Exercise details → Which lines in the data below contain the word "points"? Copy each of them.

#### Materials provided

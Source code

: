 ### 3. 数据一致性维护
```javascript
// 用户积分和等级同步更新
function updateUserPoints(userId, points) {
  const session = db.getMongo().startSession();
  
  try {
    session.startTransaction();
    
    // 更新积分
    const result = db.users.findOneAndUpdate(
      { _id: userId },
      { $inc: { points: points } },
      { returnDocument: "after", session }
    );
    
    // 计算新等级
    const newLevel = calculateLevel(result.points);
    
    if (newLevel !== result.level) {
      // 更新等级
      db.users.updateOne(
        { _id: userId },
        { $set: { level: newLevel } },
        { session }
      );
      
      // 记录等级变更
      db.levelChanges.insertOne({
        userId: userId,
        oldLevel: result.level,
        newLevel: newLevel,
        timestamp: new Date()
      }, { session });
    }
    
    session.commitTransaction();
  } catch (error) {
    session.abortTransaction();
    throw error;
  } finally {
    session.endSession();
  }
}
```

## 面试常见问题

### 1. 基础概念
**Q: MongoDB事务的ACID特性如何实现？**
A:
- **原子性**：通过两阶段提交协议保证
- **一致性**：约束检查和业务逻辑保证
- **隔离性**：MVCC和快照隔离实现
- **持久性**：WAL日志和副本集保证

########

Response to this exercise →
function updateUserPoints(userId, points) {
      { $inc: { points: points } },
    const newLevel = calculateLevel(result.points);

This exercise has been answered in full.